International Public Sector Accounting Standards
International Public Sector Accounting Standards (IPSAS) are a set of accounting standards chartered by the International Public Sector Accounting Standards Board (IPSASB), which focus on the accounting, auditing and financial reporting requisites faced by national and local governments. The aim of IPSAS is to try and address such needs by promoting benchmark guidance, by conducting research programmes, facilitating the transfer and exchange of information amongst accountants who work in the public sector and refer to such work for guidance.
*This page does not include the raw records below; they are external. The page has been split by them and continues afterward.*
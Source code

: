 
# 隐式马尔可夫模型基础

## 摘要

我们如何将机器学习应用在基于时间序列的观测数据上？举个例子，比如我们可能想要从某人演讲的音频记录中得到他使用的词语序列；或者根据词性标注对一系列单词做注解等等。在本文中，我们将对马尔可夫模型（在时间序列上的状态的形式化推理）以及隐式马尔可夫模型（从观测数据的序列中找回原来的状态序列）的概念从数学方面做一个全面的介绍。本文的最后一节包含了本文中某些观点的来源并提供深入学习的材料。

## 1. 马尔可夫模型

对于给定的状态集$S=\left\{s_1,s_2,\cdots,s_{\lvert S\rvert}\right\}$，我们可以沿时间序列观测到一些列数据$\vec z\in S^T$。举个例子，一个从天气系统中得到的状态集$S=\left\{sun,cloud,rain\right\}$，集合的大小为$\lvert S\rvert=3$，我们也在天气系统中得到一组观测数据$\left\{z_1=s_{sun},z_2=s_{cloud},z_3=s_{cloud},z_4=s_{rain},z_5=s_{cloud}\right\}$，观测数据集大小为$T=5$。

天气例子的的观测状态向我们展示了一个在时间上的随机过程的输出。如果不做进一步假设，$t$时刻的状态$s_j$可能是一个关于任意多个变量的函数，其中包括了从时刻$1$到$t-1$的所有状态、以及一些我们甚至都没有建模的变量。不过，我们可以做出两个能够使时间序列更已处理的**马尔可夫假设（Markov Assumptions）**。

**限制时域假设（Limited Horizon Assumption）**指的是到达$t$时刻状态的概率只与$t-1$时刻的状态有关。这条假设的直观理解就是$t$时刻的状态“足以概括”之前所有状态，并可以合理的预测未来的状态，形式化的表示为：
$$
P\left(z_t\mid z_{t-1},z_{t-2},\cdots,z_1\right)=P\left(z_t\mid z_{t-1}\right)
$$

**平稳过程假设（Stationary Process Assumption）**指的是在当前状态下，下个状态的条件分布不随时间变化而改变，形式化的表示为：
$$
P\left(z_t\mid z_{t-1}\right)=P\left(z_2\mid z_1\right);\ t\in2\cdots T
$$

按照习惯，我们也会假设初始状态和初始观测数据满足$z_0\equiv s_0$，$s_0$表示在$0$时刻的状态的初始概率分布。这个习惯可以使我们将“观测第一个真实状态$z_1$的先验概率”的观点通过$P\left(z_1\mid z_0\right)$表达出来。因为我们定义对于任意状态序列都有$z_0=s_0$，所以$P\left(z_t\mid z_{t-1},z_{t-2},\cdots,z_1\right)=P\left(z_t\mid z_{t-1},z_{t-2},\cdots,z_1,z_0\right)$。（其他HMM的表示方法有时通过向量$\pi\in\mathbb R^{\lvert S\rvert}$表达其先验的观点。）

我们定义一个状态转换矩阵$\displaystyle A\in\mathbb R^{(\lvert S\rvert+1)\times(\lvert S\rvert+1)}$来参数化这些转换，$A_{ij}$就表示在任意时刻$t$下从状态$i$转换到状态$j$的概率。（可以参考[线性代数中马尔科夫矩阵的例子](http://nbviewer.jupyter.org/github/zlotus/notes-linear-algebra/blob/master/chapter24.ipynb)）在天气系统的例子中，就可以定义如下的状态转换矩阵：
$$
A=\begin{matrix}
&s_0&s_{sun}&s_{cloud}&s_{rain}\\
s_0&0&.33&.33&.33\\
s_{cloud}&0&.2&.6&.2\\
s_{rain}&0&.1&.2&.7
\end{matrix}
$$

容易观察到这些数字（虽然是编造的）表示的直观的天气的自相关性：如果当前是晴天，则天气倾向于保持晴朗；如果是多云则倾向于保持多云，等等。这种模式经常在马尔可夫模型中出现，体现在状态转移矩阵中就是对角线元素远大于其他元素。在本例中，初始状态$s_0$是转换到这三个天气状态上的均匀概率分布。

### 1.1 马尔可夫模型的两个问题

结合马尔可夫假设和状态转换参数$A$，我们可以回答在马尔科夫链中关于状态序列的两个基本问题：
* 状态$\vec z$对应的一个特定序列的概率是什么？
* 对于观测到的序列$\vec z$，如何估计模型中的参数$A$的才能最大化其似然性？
IPSAS 32 prescribes the accounting requirements on part of the grantor, which is defined in the same standard as "the entity that grants the right to use the service concession asset to the operator". Plainly put the grantor is the public sector entity. The other party is the operator, defined by IPSAS 32 as "the entity that uses the service concession asset to provide public services subject to the grantor's control of the asset".
The effective date of such a standard is for annual financial statements covering periods beginning on or after January 1, 2014, however earlier application is encouraged.
IPSAS 32 identifies as one of its main objectives, the identification and accounting execution of any arrangement falling within its scope, whereby the operator is providing public services related to the service concession asset on behalf of the grantor.
IPSAS 32 has its basis from IFRIC 12. The International Financial Reporting Interpretations Committee (IFRIC) has issued this standard which also deals with Service Concession Arrangements, however its focus is on determining whether the operator controlled the asset used in a SCA. On the other hand, in IPSAS 32 the focus is to try and assess whether the grantor controlled the asset or otherwise.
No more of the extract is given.